ACTEC, the American College of Trust and Estate Counsel, is a very prestigious organization. It has approximately 2,600 fellows who have been elected to membership by demonstrating their skills through writing, speaking and other forms of public service. The most well-known practitioners and academics in the trust-and-estate field are ACTEC Fellows.
One of the central purposes of ACTEC is to study and improve trust, estate and tax laws, as well as professional responsibility in this area of practice. ACTEC’s professional responsibility commentaries are widely cited by courts, academics and practitioners. ACTEC and its fellows file amicus briefs, testify before Congress, provide in-depth analysis of administrative positions to the Internal Revenue Service and assist in the development of best practices for trust and estate lawyers. ACTEC periodically provides technical comments and expertise to Congress, the Internal Revenue Service and the Department of the Treasury.

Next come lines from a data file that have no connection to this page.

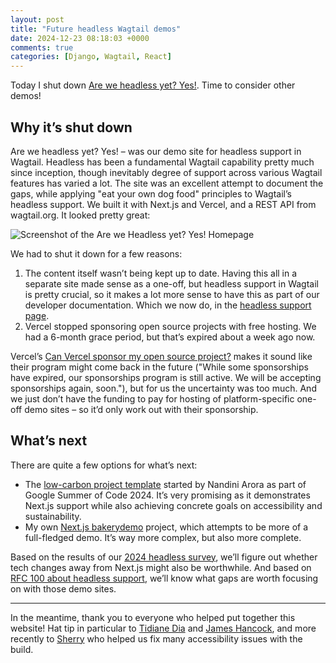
```yaml
---
layout: post
title: "Future headless Wagtail demos"
date: 2024-12-23 08:18:03 +0000
comments: true
categories: [Django, Wagtail, React]
---
```


Today I shut down [Are we headless yet? Yes!](https://github.com/wagtail/areweheadlessyet). Time to consider other demos!

<!-- more -->

## Why it’s shut down

Are we headless yet? Yes! – was our demo site for headless support in Wagtail. Headless has been a fundamental Wagtail capability pretty much since inception, though inevitably degree of support across various Wagtail features has varied a lot. The site was an excellent attempt to document the gaps, while applying "eat your own dog food" principles to Wagtail’s headless support. We built it with Next.js and Vercel, and a REST API from wagtail.org. It looked pretty great:

![Screenshot of the Are we Headless yet? Yes! Homepage](/images/blog/future-headless-wagtail-demos/areweheadlessyet-homepage-screenshot.webp)

We had to shut it down for a few reasons:

1. The content itself wasn’t being kept up to date. Having this all in a separate site made sense as a one-off, but headless support in Wagtail is pretty crucial, so it makes a lot more sense to have this as part of our developer documentation. Which we now do, in the [headless support page](https://docs.wagtail.org/en/latest/advanced_topics/headless.html).
2. Vercel stopped sponsoring open source projects with free hosting. We had a 6-month grace period, but that’s expired about a week ago now.

Vercel’s [Can Vercel sponsor my open source project?](https://vercel.com/guides/can-vercel-sponsor-my-open-source-project) makes it sound like their program might come back in the future ("While some sponsorships have expired, our sponsorships program is still active. We will be accepting sponsorships again, soon."), but for us the uncertainty was too much. And we just don’t have the funding to pay for hosting of platform-specific one-off demo sites – so it’d only work out with their sponsorship.

## What’s next

There are quite a few options for what’s next:

- The [low-carbon project template](https://github.com/wagtail/low-carbon-template/) started by Nandini Arora as part of Google Summer of Code 2024. It’s very promising as it demonstrates Next.js support while also achieving concrete goals on accessibility and sustainability.
- My own [Next.js bakerydemo](https://github.com/thibaudcolas/bakerydemo-nextjs) project, which attempts to be more of a full-fledged demo. It’s way more complex, but also more complete.

Based on the results of our [2024 headless survey](https://wagtail.org/blog/api-support-in-wagtail-2024-headless-survey/), we’ll figure out whether tech changes away from Next.js might also be worthwhile. And based on [RFC 100 about headless support](https://github.com/wagtail/rfcs/pull/100), we’ll know what gaps are worth focusing on with those demo sites.

---

In the meantime, thank you to everyone who helped put together this website! Hat tip in particular to [Tidiane Dia](https://github.com/Tijani-Dia) and [James Hancock](https://github.com/jhancock532), and more recently to [Sherry](https://github.com/shyusu4) who helped us fix many accessibility issues with the build.
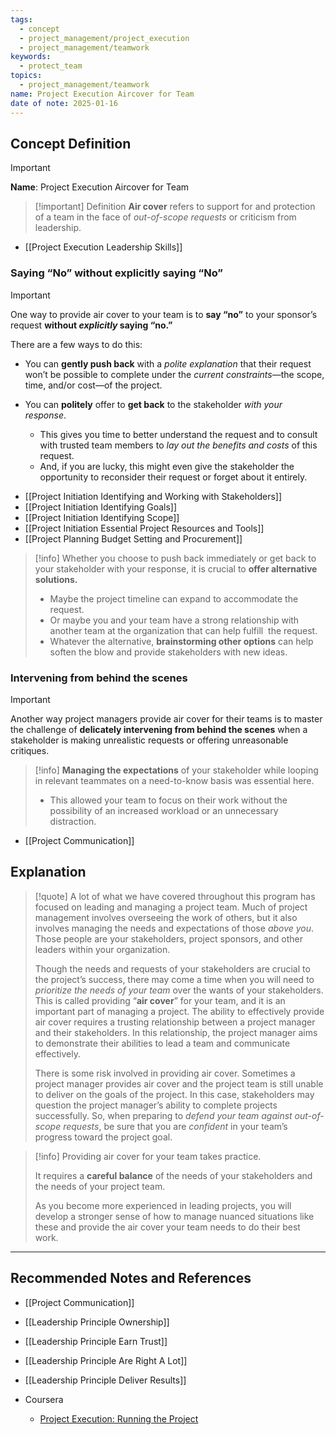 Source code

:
 ```yaml
---
tags:
  - concept
  - project_management/project_execution
  - project_management/teamwork
keywords:
  - protect_team
topics:
  - project_management/teamwork
name: Project Execution Aircover for Team
date of note: 2025-01-16
---
```


## Concept Definition

>[!important]
>**Name**: Project Execution Aircover for Team

>[!important] Definition
>**Air cover** refers to support for and protection of a team in the face of *out-of-scope requests* or criticism from leadership.

- [[Project Execution Leadership Skills]]

### Saying “No” without explicitly saying “No”

>[!important]
>
>
>One way to provide air cover to your team is to **say “no”** to your sponsor’s request **without _explicitly_ saying “no.”**
>
>There are a few ways to do this:
> 
> - You can **gently push back** with a *polite explanation* that their request won’t be possible to complete under the *current constraints*—the scope, time, and/or cost—of the project. 
>     
> - You can **politely** offer to **get back** to the stakeholder *with your response*. 
> 	- This gives you time to better understand the request and to consult with trusted team members to *lay out the benefits and costs* of this request. 
> 	- And, if you are lucky, this might even give the stakeholder the opportunity to reconsider their request or forget about it entirely.

- [[Project Initiation Identifying and Working with Stakeholders]]
- [[Project Initiation Identifying Goals]]
- [[Project Initiation Identifying Scope]]
- [[Project Initiation Essential Project Resources and Tools]]
- [[Project Planning Budget Setting and Procurement]]



>[!info]
>Whether you choose to push back immediately or get back to your stakeholder with your response, it is crucial to **offer alternative solutions.**
>- Maybe the project timeline can expand to accommodate the request. 
>- Or maybe you and your team have a strong relationship with another team at the organization that can help fulfill  the request. 
>- Whatever the alternative, **brainstorming other options** can help soften the blow and provide stakeholders with new ideas.

### Intervening from behind the scenes

>[!important]
>Another way project managers provide air cover for their teams is to master the challenge of **delicately intervening from behind the scenes** when a stakeholder is making unrealistic requests or offering unreasonable critiques.

>[!info]
>**Managing the expectations** of your stakeholder while looping in relevant teammates on a need-to-know basis was essential here. 
>- This allowed your team to focus on their work without the possibility of an increased workload or an unnecessary distraction.

- [[Project Communication]]


## Explanation

>[!quote]
>A lot of what we have covered throughout this program has focused on leading and managing a project team. Much of project management involves overseeing the work of others, but it also involves managing the needs and expectations of those *above you*. Those people are your stakeholders, project sponsors, and other leaders within your organization. 
>
>Though the needs and requests of your stakeholders are crucial to the project’s success, there may come a time when you will need to *prioritize the needs of your team* over the wants of your stakeholders. This is called providing “**air cover**” for your team, and it is an important part of managing a project. The ability to effectively provide air cover requires a trusting relationship between a project manager and their stakeholders. In this relationship, the project manager aims to demonstrate their abilities to lead a team and communicate effectively. 
>
>There is some risk involved in providing air cover. Sometimes a project manager provides air cover and the project team is still unable to deliver on the goals of the project. In this case, stakeholders may question the project manager’s ability to complete projects successfully. So, when preparing to *defend your team against out-of-scope requests*, be sure that you are *confident* in your team’s progress toward the project goal.

>[!info]
>Providing air cover for your team takes practice. 
>
>It requires a **careful balance** of the needs of your stakeholders and the needs of your project team. 
>
>As you become more experienced in leading projects, you will develop a stronger sense of how to manage nuanced situations like these and provide the air cover your team needs to do their best work.




-----------
##  Recommended Notes and References

- [[Project Communication]]

- [[Leadership Principle Ownership]]
- [[Leadership Principle Earn Trust]]
- [[Leadership Principle Are Right A Lot]]
- [[Leadership Principle Deliver Results]]


- Coursera
	- [Project Execution: Running the Project](https://www.coursera.org/learn/project-execution-google/home/welcome)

ACTEC publishes four issues of its journal each year. Contributing authors include some of the most well-respected academics and practitioners in the field. The articles explore trust, estate and tax issues. Each ACTEC Fellow receives the journal, as do all ABA-accredited law schools and board members of the National College of Probate Judges. Non-fellows may, of course, also subscribe.
Student editors are involved in the article-editing process. Student staff members and editors are permitted to write a note for submission to the ACTEC Law Journal’s editors. Student staff members receive one academic credit per semester (for two consecutive semesters); editors similarly receive one academic credit per semester (for two consecutive semesters); and students who complete a note receive an additional one academic credit (as well as writing credit) without regard to whether the note is published.